━━━━━ Data to use
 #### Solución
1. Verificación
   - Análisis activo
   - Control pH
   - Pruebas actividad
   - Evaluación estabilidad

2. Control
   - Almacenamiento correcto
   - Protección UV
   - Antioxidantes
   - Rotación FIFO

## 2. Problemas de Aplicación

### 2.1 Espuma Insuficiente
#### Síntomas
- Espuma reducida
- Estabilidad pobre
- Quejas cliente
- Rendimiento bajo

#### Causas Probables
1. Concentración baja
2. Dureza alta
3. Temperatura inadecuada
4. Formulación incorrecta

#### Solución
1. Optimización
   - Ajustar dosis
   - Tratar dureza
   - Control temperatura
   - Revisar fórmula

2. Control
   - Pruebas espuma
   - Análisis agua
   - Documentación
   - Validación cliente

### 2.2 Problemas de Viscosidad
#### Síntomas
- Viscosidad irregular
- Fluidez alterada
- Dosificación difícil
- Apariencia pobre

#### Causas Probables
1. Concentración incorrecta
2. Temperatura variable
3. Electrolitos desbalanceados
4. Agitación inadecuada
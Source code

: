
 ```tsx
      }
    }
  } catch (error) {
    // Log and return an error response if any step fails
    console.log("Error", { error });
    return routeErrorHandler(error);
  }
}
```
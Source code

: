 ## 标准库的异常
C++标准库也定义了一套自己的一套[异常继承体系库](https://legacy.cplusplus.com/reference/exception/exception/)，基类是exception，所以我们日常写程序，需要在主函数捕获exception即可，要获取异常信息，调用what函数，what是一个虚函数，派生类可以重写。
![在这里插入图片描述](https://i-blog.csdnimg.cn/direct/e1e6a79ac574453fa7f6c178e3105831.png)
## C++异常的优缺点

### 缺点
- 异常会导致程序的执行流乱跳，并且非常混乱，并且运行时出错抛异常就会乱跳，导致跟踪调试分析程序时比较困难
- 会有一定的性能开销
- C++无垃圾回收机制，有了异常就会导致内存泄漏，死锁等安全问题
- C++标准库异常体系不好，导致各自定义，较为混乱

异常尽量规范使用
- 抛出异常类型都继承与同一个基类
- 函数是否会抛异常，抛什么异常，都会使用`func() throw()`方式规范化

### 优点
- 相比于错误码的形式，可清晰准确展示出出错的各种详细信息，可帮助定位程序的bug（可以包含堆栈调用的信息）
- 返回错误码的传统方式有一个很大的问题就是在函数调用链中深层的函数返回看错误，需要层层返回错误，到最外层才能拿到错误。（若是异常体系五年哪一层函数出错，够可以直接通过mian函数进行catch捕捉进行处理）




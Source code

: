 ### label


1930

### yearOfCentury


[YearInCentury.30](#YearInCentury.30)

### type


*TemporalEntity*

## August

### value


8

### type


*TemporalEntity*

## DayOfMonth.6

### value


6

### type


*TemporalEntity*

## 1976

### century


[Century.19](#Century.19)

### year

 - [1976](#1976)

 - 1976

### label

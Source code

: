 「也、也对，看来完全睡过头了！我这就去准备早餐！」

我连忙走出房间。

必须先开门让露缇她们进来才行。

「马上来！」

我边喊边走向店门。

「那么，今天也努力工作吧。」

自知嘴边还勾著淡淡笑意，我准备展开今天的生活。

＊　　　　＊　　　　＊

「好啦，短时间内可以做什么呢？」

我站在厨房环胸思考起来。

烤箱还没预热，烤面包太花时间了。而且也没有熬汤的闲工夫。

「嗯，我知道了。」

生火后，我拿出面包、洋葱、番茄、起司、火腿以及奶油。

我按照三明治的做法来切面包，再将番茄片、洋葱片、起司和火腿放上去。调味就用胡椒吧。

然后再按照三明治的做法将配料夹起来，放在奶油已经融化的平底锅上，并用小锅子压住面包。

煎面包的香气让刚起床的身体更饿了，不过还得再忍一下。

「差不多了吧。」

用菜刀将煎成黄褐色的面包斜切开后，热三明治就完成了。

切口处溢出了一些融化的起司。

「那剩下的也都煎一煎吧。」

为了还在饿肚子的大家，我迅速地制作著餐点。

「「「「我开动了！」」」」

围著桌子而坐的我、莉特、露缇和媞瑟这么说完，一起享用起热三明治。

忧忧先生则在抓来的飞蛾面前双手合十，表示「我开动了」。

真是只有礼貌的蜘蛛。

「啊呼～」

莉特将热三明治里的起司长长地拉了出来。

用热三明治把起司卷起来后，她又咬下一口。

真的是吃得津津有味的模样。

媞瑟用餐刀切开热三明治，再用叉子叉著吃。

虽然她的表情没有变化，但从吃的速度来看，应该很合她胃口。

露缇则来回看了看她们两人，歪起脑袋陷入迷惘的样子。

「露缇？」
━━━━━━━━━━
» Work order
All entries above are to be copied exactly, with none left out.

» Your response
 #### Solución
1. Verificación
   - Análisis activo
   - Control pH
   - Pruebas actividad
   - Evaluación estabilidad

2. Control
   - Almacenamiento correcto
   - Protección UV
   - Antioxidantes
   - Rotación FIFO

## 2. Problemas de Aplicación

### 2.1 Espuma Insuficiente
#### Síntomas
- Espuma reducida
- Estabilidad pobre
- Quejas cliente
- Rendimiento bajo

#### Causas Probables
1. Concentración baja
2. Dureza alta
3. Temperatura inadecuada
4. Formulación incorrecta

#### Solución
1. Optimización
   - Ajustar dosis
   - Tratar dureza
   - Control temperatura
   - Revisar fórmula

2. Control
   - Pruebas espuma
   - Análisis agua
   - Documentación
   - Validación cliente

### 2.2 Problemas de Viscosidad
#### Síntomas
- Viscosidad irregular
- Fluidez alterada
- Dosificación difícil
- Apariencia pobre

#### Causas Probables
1. Concentración incorrecta
2. Temperatura variable
3. Electrolitos desbalanceados
4. Agitación inadecuada
Source code

:
 ```tsx
      }
    }
  } catch (error) {
    // Log and return an error response if any step fails
    console.log("Error", { error });
    return routeErrorHandler(error);
  }
}
```
Source code

: ## 标准库的异常
C++标准库也定义了一套自己的一套[异常继承体系库](https://legacy.cplusplus.com/reference/exception/exception/)，基类是exception，所以我们日常写程序，需要在主函数捕获exception即可，要获取异常信息，调用what函数，what是一个虚函数，派生类可以重写。
![在这里插入图片描述](https://i-blog.csdnimg.cn/direct/e1e6a79ac574453fa7f6c178e3105831.png)
## C++异常的优缺点

### 缺点
- 异常会导致程序的执行流乱跳，并且非常混乱，并且运行时出错抛异常就会乱跳，导致跟踪调试分析程序时比较困难
- 会有一定的性能开销
- C++无垃圾回收机制，有了异常就会导致内存泄漏，死锁等安全问题
- C++标准库异常体系不好，导致各自定义，较为混乱

异常尽量规范使用
- 抛出异常类型都继承与同一个基类
- 函数是否会抛异常，抛什么异常，都会使用`func() throw()`方式规范化

### 优点
- 相比于错误码的形式，可清晰准确展示出出错的各种详细信息，可帮助定位程序的bug（可以包含堆栈调用的信息）
- 返回错误码的传统方式有一个很大的问题就是在函数调用链中深层的函数返回看错误，需要层层返回错误，到最外层才能拿到错误。（若是异常体系五年哪一层函数出错，够可以直接通过mian函数进行catch捕捉进行处理）




Source code

: ### label


1930

### yearOfCentury


[YearInCentury.30](#YearInCentury.30)

### type


*TemporalEntity*

## August

### value


8

### type


*TemporalEntity*

## DayOfMonth.6

### value


6

### type


*TemporalEntity*

## 1976

### century


[Century.19](#Century.19)

### year

 - [1976](#1976)

 - 1976

### label

Source code

: 「也、也对，看来完全睡过头了！我这就去准备早餐！」

我连忙走出房间。

必须先开门让露缇她们进来才行。

「马上来！」

我边喊边走向店门。

「那么，今天也努力工作吧。」

自知嘴边还勾著淡淡笑意，我准备展开今天的生活。

＊　　　　＊　　　　＊

「好啦，短时间内可以做什么呢？」

我站在厨房环胸思考起来。

烤箱还没预热，烤面包太花时间了。而且也没有熬汤的闲工夫。

「嗯，我知道了。」

生火后，我拿出面包、洋葱、番茄、起司、火腿以及奶油。

我按照三明治的做法来切面包，再将番茄片、洋葱片、起司和火腿放上去。调味就用胡椒吧。

然后再按照三明治的做法将配料夹起来，放在奶油已经融化的平底锅上，并用小锅子压住面包。

煎面包的香气让刚起床的身体更饿了，不过还得再忍一下。

「差不多了吧。」

用菜刀将煎成黄褐色的面包斜切开后，热三明治就完成了。

切口处溢出了一些融化的起司。

「那剩下的也都煎一煎吧。」

为了还在饿肚子的大家，我迅速地制作著餐点。

「「「「我开动了！」」」」

围著桌子而坐的我、莉特、露缇和媞瑟这么说完，一起享用起热三明治。

忧忧先生则在抓来的飞蛾面前双手合十，表示「我开动了」。

真是只有礼貌的蜘蛛。

「啊呼～」

莉特将热三明治里的起司长长地拉了出来。

用热三明治把起司卷起来后，她又咬下一口。

真的是吃得津津有味的模样。

媞瑟用餐刀切开热三明治，再用叉子叉著吃。

虽然她的表情没有变化，但从吃的速度来看，应该很合她胃口。

露缇则来回看了看她们两人，歪起脑袋陷入迷惘的样子。

「露缇？」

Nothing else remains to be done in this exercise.